WORK ORDER: Excluding any images, copy all of the lines below precisely as written.

DATA SHOWN:
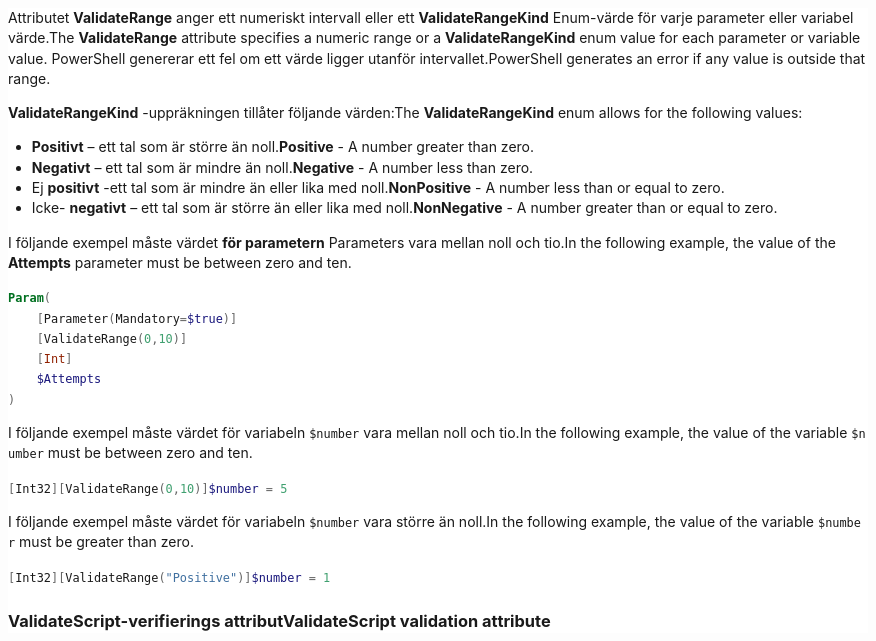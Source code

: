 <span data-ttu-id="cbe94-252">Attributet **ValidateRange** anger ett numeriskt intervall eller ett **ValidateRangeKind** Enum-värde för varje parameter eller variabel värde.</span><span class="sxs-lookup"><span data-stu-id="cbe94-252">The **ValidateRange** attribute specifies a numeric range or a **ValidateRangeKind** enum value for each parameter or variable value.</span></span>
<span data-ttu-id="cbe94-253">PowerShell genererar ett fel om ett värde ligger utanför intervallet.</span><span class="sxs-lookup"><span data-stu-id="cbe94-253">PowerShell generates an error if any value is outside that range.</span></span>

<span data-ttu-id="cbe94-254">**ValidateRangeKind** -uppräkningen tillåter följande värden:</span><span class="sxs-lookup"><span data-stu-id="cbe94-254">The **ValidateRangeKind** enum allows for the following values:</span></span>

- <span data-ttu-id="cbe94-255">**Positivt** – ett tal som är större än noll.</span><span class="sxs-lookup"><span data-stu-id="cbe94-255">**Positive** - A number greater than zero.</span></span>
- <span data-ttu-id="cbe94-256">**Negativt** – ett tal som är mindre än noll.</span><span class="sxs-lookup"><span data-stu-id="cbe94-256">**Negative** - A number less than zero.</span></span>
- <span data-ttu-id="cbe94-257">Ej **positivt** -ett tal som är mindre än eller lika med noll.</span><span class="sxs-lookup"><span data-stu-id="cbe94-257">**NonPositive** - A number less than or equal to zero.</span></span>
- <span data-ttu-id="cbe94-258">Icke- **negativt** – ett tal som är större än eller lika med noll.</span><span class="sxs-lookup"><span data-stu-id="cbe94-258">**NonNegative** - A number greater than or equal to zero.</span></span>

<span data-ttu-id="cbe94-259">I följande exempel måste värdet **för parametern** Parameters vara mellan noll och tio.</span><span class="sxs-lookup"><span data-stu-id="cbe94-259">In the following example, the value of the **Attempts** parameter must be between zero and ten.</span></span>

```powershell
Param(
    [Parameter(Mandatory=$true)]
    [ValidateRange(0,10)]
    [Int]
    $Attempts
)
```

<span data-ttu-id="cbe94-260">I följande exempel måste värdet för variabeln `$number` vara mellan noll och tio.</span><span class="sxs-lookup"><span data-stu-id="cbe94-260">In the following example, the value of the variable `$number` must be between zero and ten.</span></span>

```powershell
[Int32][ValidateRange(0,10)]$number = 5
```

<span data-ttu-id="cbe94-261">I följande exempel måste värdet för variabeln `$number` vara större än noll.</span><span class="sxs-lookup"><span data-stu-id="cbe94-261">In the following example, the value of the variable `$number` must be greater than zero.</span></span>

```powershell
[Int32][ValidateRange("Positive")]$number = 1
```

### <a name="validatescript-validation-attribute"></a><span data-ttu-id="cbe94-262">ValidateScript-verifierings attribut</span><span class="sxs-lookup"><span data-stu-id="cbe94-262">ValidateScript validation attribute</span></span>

OUTPUT OF THE TASK:
Source code

: <span data-ttu-id="cbe94-252">Attributet **ValidateRange** anger ett numeriskt intervall eller ett **ValidateRangeKind** Enum-värde för varje parameter eller variabel värde.</span><span class="sxs-lookup"><span data-stu-id="cbe94-252">The **ValidateRange** attribute specifies a numeric range or a **ValidateRangeKind** enum value for each parameter or variable value.</span></span>
<span data-ttu-id="cbe94-253">PowerShell genererar ett fel om ett värde ligger utanför intervallet.</span><span class="sxs-lookup"><span data-stu-id="cbe94-253">PowerShell generates an error if any value is outside that range.</span></span>

<span data-ttu-id="cbe94-254">**ValidateRangeKind** -uppräkningen tillåter följande värden:</span><span class="sxs-lookup"><span data-stu-id="cbe94-254">The **ValidateRangeKind** enum allows for the following values:</span></span>

- <span data-ttu-id="cbe94-255">**Positivt** – ett tal som är större än noll.</span><span class="sxs-lookup"><span data-stu-id="cbe94-255">**Positive** - A number greater than zero.</span></span>
- <span data-ttu-id="cbe94-256">**Negativt** – ett tal som är mindre än noll.</span><span class="sxs-lookup"><span data-stu-id="cbe94-256">**Negative** - A number less than zero.</span></span>
- <span data-ttu-id="cbe94-257">Ej **positivt** -ett tal som är mindre än eller lika med noll.</span><span class="sxs-lookup"><span data-stu-id="cbe94-257">**NonPositive** - A number less than or equal to zero.</span></span>
- <span data-ttu-id="cbe94-258">Icke- **negativt** – ett tal som är större än eller lika med noll.</span><span class="sxs-lookup"><span data-stu-id="cbe94-258">**NonNegative** - A number greater than or equal to zero.</span></span>

<span data-ttu-id="cbe94-259">I följande exempel måste värdet **för parametern** Parameters vara mellan noll och tio.</span><span class="sxs-lookup"><span data-stu-id="cbe94-259">In the following example, the value of the **Attempts** parameter must be between zero and ten.</span></span>

```powershell
Param(
    [Parameter(Mandatory=$true)]
    [ValidateRange(0,10)]
    [Int]
    $Attempts
)
```

<span data-ttu-id="cbe94-260">I följande exempel måste värdet för variabeln `$number` vara mellan noll och tio.</span><span class="sxs-lookup"><span data-stu-id="cbe94-260">In the following example, the value of the variable `$number` must be between zero and ten.</span></span>

```powershell
[Int32][ValidateRange(0,10)]$number = 5
```

<span data-ttu-id="cbe94-261">I följande exempel måste värdet för variabeln `$number` vara större än noll.</span><span class="sxs-lookup"><span data-stu-id="cbe94-261">In the following example, the value of the variable `$number` must be greater than zero.</span></span>

```powershell
[Int32][ValidateRange("Positive")]$number = 1
```

### <a name="validatescript-validation-attribute"></a><span data-ttu-id="cbe94-262">ValidateScript-verifierings attribut</span><span class="sxs-lookup"><span data-stu-id="cbe94-262">ValidateScript validation attribute</span></span>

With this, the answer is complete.